If Ninth leaves the panel ruling in effect then nationally it adds to the circuit split as to whether the Second Amendment applies outside the home. With the Young panel ruling in effect the circuit split would be 3-3. This increases pressure on SCOTUS to resolve the issue.

The Ninth does not want SCOTUS to get involved. They can retreat to some oddball form of not saying yes and not saying no to the Right by dodging the question. That is what they did in Peruta. They will find some other bogus reason to rule in Hawaii’s favor. But principally, they do not want to add to the Circuit split and it will remain 3-2. This reduces the odds of awakening the sleeping giant.

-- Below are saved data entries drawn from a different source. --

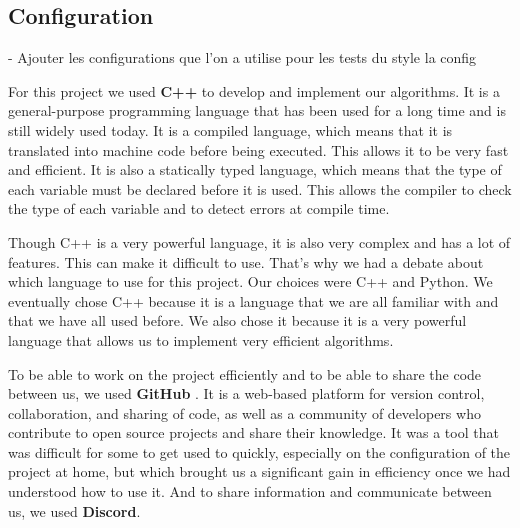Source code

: \subsection{Configuration}

-  Ajouter les configurations que l'on a utilise pour les tests du style la config \newline

For this project we used \textbf{C++} to develop and implement our algorithms. 
It is a general-purpose programming language that has been used for a long time 
and is still widely used today. It is a compiled language, which means that it 
is translated into machine code before being executed. This allows it to be very 
fast and efficient. It is also a statically typed language, which means that the 
type of each variable must be declared before it is used. This allows the compiler 
to check the type of each variable and to detect errors at compile time. \newline

Though C++ is a very powerful language, it is also very complex and has a lot of
features. This can make it difficult to use. That's why we had a debate about
which language to use for this project. Our choices were C++ and Python. We
eventually chose C++ because it is a language that we are all familiar with and
that we have all used before. We also chose it because it is a very powerful
language that allows us to implement very efficient algorithms. \newline

To be able to work on the project efficiently and to be able to share the code
between us, we used \textbf{GitHub}\footnotemark 
{}.
It is a web-based platform for version control, collaboration, and sharing of
code, as well as a community of developers who contribute to open source projects
and share their knowledge. It was a tool that was difficult for some to get used
to quickly, especially on the configuration of the project at home, but which
brought us a significant gain in efficiency once we had understood how to use it.
And to share information and communicate between us, we used \textbf{Discord}.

We should also remember there is no guarantee that SCOTUS will use NYSPRA v. New York to address the 2A outside the home issue. The scope of what SCOTUS will rule on may not be decided until they are well into trying to get five signatures on a majority decision. As far as the Ninth is concerned, a lesser circuit split takes some amount of pressure off SCOTUS to resolve that question in NYSRPA.

So far SCOTUS has been remarkably tolerant of Circuit splits regarding 2A questions. The Ninth Circuit’s best play is to overturn Young, dodge the question on 2A outside the home, and hope SCOTUS remains asleep.
The problem is, Nichol's v. Brown.

You cannot discuss the implications of Young en banc, and completely ignore the Nichol's case.

It is the one case that aims directly at CA statutes regarding open carry in one's home AND in public citing most if not all the authorities listed in Heller v. DC.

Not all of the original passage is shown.